## Task directions
Reproduce each entry exactly as written.

Listed records Block Start

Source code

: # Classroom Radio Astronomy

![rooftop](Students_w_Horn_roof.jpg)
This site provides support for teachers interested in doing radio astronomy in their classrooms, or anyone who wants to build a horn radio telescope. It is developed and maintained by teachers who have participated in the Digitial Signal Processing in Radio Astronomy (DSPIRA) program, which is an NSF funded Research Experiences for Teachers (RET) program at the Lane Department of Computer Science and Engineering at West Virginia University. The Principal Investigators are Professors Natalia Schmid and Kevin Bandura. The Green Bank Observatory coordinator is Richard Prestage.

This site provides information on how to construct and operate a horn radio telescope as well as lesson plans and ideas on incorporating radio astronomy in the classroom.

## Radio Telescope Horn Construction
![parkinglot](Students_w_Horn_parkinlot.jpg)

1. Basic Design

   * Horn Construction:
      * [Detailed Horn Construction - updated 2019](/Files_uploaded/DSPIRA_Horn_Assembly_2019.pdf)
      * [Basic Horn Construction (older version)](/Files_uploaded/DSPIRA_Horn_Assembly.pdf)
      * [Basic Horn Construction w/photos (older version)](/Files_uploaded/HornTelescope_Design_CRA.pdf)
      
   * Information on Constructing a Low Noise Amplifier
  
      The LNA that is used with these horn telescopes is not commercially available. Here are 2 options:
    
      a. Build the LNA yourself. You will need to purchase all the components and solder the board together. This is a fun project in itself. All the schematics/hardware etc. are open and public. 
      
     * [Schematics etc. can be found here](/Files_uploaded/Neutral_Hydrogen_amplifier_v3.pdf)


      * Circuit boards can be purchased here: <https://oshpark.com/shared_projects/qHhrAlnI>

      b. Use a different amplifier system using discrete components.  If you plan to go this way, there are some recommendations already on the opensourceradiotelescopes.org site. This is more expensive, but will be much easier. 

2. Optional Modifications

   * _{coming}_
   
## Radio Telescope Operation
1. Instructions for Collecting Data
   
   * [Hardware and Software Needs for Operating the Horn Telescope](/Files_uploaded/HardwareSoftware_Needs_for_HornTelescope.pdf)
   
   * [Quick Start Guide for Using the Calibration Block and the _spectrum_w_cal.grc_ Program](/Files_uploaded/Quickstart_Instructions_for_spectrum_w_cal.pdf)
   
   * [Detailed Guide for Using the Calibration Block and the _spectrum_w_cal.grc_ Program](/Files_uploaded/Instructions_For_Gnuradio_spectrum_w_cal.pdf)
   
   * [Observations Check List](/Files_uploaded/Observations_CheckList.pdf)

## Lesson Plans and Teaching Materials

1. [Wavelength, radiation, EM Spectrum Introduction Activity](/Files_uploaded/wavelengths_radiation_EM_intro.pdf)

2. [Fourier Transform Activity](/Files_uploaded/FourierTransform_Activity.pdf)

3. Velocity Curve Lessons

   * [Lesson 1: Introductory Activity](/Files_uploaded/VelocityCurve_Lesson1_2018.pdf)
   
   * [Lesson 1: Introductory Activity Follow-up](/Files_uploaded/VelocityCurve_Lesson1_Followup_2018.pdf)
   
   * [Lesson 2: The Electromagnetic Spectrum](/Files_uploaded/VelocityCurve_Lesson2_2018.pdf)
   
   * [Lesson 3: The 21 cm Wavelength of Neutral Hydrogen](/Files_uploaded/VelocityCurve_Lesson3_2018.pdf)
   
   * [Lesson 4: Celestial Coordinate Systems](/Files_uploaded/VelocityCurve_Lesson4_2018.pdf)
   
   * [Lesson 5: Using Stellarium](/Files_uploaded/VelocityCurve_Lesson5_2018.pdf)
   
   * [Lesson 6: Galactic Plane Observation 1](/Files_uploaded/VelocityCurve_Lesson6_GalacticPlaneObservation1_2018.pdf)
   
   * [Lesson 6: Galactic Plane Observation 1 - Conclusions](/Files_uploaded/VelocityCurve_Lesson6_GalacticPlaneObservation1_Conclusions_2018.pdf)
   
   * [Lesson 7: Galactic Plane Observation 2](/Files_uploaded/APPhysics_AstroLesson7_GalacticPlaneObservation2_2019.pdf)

Listed records Block End

## Exercise answer
Source code

: # Classroom Radio Astronomy

![rooftop](Students_w_Horn_roof.jpg)
This site provides support for teachers interested in doing radio astronomy in their classrooms, or anyone who wants to build a horn radio telescope. It is developed and maintained by teachers who have participated in the Digitial Signal Processing in Radio Astronomy (DSPIRA) program, which is an NSF funded Research Experiences for Teachers (RET) program at the Lane Department of Computer Science and Engineering at West Virginia University. The Principal Investigators are Professors Natalia Schmid and Kevin Bandura. The Green Bank Observatory coordinator is Richard Prestage.

This site provides information on how to construct and operate a horn radio telescope as well as lesson plans and ideas on incorporating radio astronomy in the classroom.

## Radio Telescope Horn Construction
![parkinglot](Students_w_Horn_parkinlot.jpg)

1. Basic Design

   * Horn Construction:
      * [Detailed Horn Construction - updated 2019](/Files_uploaded/DSPIRA_Horn_Assembly_2019.pdf)
      * [Basic Horn Construction (older version)](/Files_uploaded/DSPIRA_Horn_Assembly.pdf)
      * [Basic Horn Construction w/photos (older version)](/Files_uploaded/HornTelescope_Design_CRA.pdf)
      
   * Information on Constructing a Low Noise Amplifier
  
      The LNA that is used with these horn telescopes is not commercially available. Here are 2 options:
    
      a. Build the LNA yourself. You will need to purchase all the components and solder the board together. This is a fun project in itself. All the schematics/hardware etc. are open and public. 
      
     * [Schematics etc. can be found here](/Files_uploaded/Neutral_Hydrogen_amplifier_v3.pdf)


      * Circuit boards can be purchased here: <https://oshpark.com/shared_projects/qHhrAlnI>

      b. Use a different amplifier system using discrete components.  If you plan to go this way, there are some recommendations already on the opensourceradiotelescopes.org site. This is more expensive, but will be much easier. 

2. Optional Modifications

   * _{coming}_
   
## Radio Telescope Operation
1. Instructions for Collecting Data
   
   * [Hardware and Software Needs for Operating the Horn Telescope](/Files_uploaded/HardwareSoftware_Needs_for_HornTelescope.pdf)
   
   * [Quick Start Guide for Using the Calibration Block and the _spectrum_w_cal.grc_ Program](/Files_uploaded/Quickstart_Instructions_for_spectrum_w_cal.pdf)
   
   * [Detailed Guide for Using the Calibration Block and the _spectrum_w_cal.grc_ Program](/Files_uploaded/Instructions_For_Gnuradio_spectrum_w_cal.pdf)
   
   * [Observations Check List](/Files_uploaded/Observations_CheckList.pdf)

## Lesson Plans and Teaching Materials

1. [Wavelength, radiation, EM Spectrum Introduction Activity](/Files_uploaded/wavelengths_radiation_EM_intro.pdf)

2. [Fourier Transform Activity](/Files_uploaded/FourierTransform_Activity.pdf)

3. Velocity Curve Lessons

   * [Lesson 1: Introductory Activity](/Files_uploaded/VelocityCurve_Lesson1_2018.pdf)
   
   * [Lesson 1: Introductory Activity Follow-up](/Files_uploaded/VelocityCurve_Lesson1_Followup_2018.pdf)
   
   * [Lesson 2: The Electromagnetic Spectrum](/Files_uploaded/VelocityCurve_Lesson2_2018.pdf)
   
   * [Lesson 3: The 21 cm Wavelength of Neutral Hydrogen](/Files_uploaded/VelocityCurve_Lesson3_2018.pdf)
   
   * [Lesson 4: Celestial Coordinate Systems](/Files_uploaded/VelocityCurve_Lesson4_2018.pdf)
   
   * [Lesson 5: Using Stellarium](/Files_uploaded/VelocityCurve_Lesson5_2018.pdf)
   
   * [Lesson 6: Galactic Plane Observation 1](/Files_uploaded/VelocityCurve_Lesson6_GalacticPlaneObservation1_2018.pdf)
   
   * [Lesson 6: Galactic Plane Observation 1 - Conclusions](/Files_uploaded/VelocityCurve_Lesson6_GalacticPlaneObservation1_Conclusions_2018.pdf)
   
   * [Lesson 7: Galactic Plane Observation 2](/Files_uploaded/APPhysics_AstroLesson7_GalacticPlaneObservation2_2019.pdf)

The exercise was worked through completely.